Personal information
- Full name: Andrew Richard Crook
- Born: 14 October 1980 (age 45) Adelaide, South Australia
- Height: 6 ft 4 in (1.93 m)
- Batting: Right-handed
- Bowling: Right-arm off spin
- Role: All-rounder
- Relations: Steven Crook (brother); Martyn Crook (father);

Career statistics
| Competition | FC | LA | T20 |
| Matches | 11 | 21 | 10 |
| Runs scored | 493 | 444 | 51 |
| Batting average | 30.81 | 27.75 | 12.75 |
| 100s/50s | 0/5 | 1/0 | 0/0 |
| Top score | 88 | 162* | 15 |
| Balls bowled | 896 | 423 | 126 |
| Wickets | 8 | 12 | 7 |
| Bowling average | 71.75 | 34.33 | 28.71 |
| 5 wickets in innings | 0 | 0 | 0 |
| 10 wickets in match | 0 | 0 | 0 |
| Best bowling | 3/71 | 3/32 | 2/25 |
| Catches/stumpings | 8/– | 4/– | 3/– |
- Source: , 11 February 2011

= Andrew Crook =

Andrew Richard Crook (born 14 October 1980) is an Australian cricketer and sports administrator.
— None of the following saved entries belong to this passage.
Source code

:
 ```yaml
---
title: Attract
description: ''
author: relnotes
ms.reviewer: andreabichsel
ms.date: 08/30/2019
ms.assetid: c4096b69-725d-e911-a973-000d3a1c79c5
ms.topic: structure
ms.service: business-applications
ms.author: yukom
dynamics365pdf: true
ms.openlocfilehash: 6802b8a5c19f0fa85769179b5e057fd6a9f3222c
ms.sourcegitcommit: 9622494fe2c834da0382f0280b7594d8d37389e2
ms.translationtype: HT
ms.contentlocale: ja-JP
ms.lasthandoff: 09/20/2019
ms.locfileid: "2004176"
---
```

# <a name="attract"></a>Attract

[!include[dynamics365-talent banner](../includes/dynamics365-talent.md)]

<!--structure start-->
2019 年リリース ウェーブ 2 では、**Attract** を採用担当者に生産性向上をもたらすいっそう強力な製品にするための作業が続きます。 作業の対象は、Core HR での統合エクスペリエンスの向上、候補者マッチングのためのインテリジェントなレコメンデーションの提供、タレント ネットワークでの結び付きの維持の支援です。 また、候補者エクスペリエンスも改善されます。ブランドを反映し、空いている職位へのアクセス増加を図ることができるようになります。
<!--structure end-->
He played first-class cricket for South Australia, Lancashire and Northamptonshire as an all-rounder, bowling off spin. He is the brother of English county player Steven Crook, who played alongside him at both Lancashire and Northants.

==Cricketing career==
Crook made his first-class debut for South Australia in November 1998, against a touring England side, taking the wicket of Nasser Hussain. He played no further first team matches for South Australia, but played in England for Lancashire between 2004 and 2006, and during that time set their record One Day score of 162* against Buckinghamshire at Wormsley. He was qualified to play in England as a non-overseas player because he had a British passport, having been born to British parents.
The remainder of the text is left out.